Pope at Mass: To be faithful is to praise God’s fidelity
By Christopher Wells
Pope Francis’s intention for Wednesday’s Mass was for the elderly, especially those who are isolated or in nursing homes. Many of them, he said, are afraid of dying alone. But “they are our roots, our story, our history”. He invited us to pray for them, “that the Lord might be close to them in this moment”.
Our response to God’s fidelity
Pope Francis recalled his reflection the day before on St Mary Magdalene as the “icon of fidelity” in the Gospel. Pope Francis on Wednesday asked what it means for us to be faithful to God. Our fidelity to God, he said, “is nothing more than a response to God’s fidelity”.
God is “faithful to His word… faithful to His promise”. He “walks with his people, carrying out His promise close to his people”. We constantly experience God as Saviour, the Pope said, because “He is faithful to His promise”.
A more wonderful re-creation
In the first Reading, a man crippled from birth was healed in the name of Jesus. Pope Francis said this is an example of God’s fidelity, “who is capable of redoing things, of re-creating… this is His faithfulness to us: a re-creation that is more wonderful than creation”.
Like a good shepherd, God never tires of seeking the sheep that is lost, the Pope said. He does so “out of love, out of fidelity”; and not for pay, but freely, gratuitously. God is like a father who never grows tired of waiting for his son to return home – and who throws a party when he does. “God’s faithfulness is a feast, a free feast, a feast for all of us”.
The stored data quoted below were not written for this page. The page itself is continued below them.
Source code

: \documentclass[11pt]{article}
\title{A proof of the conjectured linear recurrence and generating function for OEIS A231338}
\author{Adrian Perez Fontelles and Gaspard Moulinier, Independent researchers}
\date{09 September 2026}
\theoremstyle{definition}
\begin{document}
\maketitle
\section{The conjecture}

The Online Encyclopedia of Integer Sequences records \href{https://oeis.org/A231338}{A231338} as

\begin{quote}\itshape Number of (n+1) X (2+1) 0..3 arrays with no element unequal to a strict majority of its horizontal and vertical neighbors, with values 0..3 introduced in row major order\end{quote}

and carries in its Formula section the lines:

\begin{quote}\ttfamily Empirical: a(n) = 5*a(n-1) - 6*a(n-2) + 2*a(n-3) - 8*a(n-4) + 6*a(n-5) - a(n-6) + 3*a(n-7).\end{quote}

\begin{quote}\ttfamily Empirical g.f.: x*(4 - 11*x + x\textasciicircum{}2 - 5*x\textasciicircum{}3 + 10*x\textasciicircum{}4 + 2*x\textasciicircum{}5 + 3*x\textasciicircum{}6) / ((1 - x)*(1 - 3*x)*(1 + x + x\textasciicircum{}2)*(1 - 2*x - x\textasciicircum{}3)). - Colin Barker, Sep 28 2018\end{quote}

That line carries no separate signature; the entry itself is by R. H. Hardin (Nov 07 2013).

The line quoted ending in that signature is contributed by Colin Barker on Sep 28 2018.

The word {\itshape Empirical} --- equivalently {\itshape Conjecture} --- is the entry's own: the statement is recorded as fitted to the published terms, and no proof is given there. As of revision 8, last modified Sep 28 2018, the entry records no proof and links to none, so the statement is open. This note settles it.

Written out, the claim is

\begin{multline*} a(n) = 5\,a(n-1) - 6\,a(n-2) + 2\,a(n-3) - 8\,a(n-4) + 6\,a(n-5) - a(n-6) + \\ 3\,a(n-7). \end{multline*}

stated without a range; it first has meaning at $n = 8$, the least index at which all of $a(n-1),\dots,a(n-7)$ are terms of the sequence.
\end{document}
God’s fidelity comes before our own
It is that divine faithfulness that led our “generous God” to seek after Peter, who had denied Jesus during His Passion. Pope Francis explained that although we do not know what the Lord said to Peter when He appeared to him for the first time after the Resurrection, “We know that it was God’s faithfulness that sought Peter out”.
As with Peter, God’s faithfulness always precedes our own, “and our faithfulness is always a response to that faithfulness that precedes us”.
For us, Pope Francis said in conclusion, “to be faithful is to praise this fidelity, to be faithful to [God’s] fidelity. It is a response to this fidelity”.